Ich gehe davon aus, Du kannst Deine Faust ballen wie jeder andere auch. Die Beugemuskulatur ist überhaupt nicht das Problem. Bevor Du Einzelfinger in irgendeine Konstruktion spannst und unphysiologisch "trainierst", würde ich Dir zu Therapieknete raten oder diesen kleinen Quetschbällen. Damit kann wenigstens nichts schiefgehen.
Habe ich das richtig verstanden, du hast auch im Alltag das Strecken der Finger vermieden?
Ich habe viel darüber nachgedacht und mich für diese Lösung entschieden. Immer vorausgesetzt, dass Du tatsächlich das gleiche Problemchen hast wie ich (Deiner Beschreibung nach spricht viel dafür):
1. Es ist erblich bedingt. Man ist von klein an daran gewöhnt. Normalerweise stört es ja nicht, also tut man auch nichts dagegen. Im Gegenteil, vielleicht führt man es als anatomische Kuriosität sogar manchmal vor. Das Gelenk ist es also "gewöhnt" und die körperliche Eigenwahrnehmung ebenso.
2. Jede Streckung muss also gewissermaßen auf halbem Weg abbrechen. Dafür müssen weniger die Beugemuskeln auf- als vielmehr die
Streckmuskeln
abtrainiert werden (die Beugemuskeln machen ja keinen Ärger und funktionieren auch normal). Das unnatürliche Bewegungsmuster muss raus aus dem Hirn - nicht allein die Hand muss umorganisiert werden, sondern der Motor, der hinter allem steckt.
3. Ab einem gewissen Alter versteifen Gelenke, die man nicht bewegt. Habe ich mit Staunen nach meiner letzten Radiusfraktur (da war ich 31) zur Kenntnis nehmen müssen. Als Kind/Jugendliche kannte ich es so: Gips runter, Leben geht unvermindert weiter. Übertragen auf die Hypermobilität habe ich mir dann zurechtgelegt: Die Überstreckung ("Beugung in die falsche Richtung") muss um jeden Preis vermieden werden. Jedes bewusste Strecken führt aber zur Überstreckung. Woher soll der Finger wissen, dass er plötzlich bei 180° aufzuhören hat.
4. Ergo ist die "bewusste Streckung" tabu. Ganz lässt sie sich leider nicht vermeiden, aber es ist m. E. schon viel damit gedient, wenn man aufmerksam beobachtet und aktiv unterbindet. Das fiese "Zickzack-Einrasten" (schön beschrieben) gehört jedenfalls schon lang der Vergangenheit an.

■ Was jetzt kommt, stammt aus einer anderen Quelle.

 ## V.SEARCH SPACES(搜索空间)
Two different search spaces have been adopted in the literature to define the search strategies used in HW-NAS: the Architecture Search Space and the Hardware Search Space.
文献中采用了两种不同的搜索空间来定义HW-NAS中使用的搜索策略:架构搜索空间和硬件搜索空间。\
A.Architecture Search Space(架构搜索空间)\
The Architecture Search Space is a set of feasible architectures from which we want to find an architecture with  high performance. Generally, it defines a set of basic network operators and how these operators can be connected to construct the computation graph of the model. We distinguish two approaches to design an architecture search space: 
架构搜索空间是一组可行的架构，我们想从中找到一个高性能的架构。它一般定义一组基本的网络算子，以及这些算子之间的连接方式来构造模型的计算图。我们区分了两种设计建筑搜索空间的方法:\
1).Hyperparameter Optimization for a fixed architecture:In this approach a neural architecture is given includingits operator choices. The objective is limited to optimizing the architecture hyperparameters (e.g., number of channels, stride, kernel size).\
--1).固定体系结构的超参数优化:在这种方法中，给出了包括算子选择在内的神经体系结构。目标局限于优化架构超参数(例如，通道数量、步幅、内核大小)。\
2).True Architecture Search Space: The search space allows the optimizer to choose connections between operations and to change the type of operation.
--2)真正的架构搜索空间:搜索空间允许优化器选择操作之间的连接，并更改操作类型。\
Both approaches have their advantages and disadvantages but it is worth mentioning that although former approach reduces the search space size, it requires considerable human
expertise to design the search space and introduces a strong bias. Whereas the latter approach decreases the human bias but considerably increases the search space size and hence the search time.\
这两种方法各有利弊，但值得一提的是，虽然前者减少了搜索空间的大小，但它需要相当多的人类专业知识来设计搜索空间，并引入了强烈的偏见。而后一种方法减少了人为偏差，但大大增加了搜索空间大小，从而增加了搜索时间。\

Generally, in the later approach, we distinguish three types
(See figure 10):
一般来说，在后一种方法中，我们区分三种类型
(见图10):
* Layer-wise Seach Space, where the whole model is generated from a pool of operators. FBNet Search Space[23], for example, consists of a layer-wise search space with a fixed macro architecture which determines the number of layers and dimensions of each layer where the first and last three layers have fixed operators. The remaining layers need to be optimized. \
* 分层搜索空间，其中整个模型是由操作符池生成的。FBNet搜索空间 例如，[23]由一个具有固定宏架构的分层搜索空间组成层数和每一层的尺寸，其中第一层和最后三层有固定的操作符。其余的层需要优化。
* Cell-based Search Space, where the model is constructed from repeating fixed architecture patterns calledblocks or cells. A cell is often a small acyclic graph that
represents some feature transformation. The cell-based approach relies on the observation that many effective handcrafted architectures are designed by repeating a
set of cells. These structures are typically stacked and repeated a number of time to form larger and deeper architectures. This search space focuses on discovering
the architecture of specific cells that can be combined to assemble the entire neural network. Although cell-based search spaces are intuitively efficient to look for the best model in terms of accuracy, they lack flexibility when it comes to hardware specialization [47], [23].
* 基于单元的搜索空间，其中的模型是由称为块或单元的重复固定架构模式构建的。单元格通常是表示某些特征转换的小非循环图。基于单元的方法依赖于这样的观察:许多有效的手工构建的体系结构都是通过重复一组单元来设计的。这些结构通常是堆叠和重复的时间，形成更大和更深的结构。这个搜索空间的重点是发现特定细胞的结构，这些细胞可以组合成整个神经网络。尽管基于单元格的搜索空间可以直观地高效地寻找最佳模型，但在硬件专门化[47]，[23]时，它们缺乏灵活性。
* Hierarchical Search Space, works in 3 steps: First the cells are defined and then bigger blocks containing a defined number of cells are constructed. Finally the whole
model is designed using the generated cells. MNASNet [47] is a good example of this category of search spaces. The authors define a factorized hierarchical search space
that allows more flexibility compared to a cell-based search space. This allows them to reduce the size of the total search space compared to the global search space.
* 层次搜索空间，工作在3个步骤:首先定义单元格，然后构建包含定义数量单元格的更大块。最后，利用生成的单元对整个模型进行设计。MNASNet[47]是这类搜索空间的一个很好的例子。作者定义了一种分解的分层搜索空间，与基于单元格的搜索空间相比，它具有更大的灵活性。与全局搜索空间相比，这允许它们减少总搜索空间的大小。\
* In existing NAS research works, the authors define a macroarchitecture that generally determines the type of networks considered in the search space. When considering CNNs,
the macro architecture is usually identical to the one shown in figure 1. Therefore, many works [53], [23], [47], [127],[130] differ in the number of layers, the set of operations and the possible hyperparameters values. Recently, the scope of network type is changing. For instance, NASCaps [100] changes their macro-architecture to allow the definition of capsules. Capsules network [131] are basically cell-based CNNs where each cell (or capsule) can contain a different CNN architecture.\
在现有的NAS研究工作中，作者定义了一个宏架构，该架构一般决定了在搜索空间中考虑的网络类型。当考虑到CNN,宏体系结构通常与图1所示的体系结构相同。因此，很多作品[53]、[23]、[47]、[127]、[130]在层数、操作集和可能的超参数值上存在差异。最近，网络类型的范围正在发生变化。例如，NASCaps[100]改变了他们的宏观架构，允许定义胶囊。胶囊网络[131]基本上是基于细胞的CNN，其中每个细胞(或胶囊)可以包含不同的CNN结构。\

5. Last but not least: Mit Bezug auf das Klavierspiel sei nochmals herausgestrichen, dass die richtige "greifende" (nicht "drückende") Anschlagtechnik noch wichtiger ist als sowieso schon. Wenn Du jetzt z. B. Cortot-Übungen machst, habe ein besonderes Augenmerk darauf, dass auch bei gehaltenen Tönen die Finger nicht in die Überstreckung geraten.
P.S. Eine Ausnahme gönne ich mir übrigens für den Daumen. Hier ist ein "Zickzackeinrasten" eh nicht möglich und es ist eher von Vorteil, wenn der Daumen sich passiv überstrecken ("dorsale Beugung") lässt. Aktive Überstreckung kann man ja trotzdem meiden, um das Bewegungsmuster aus dem Hirn zu eliminieren.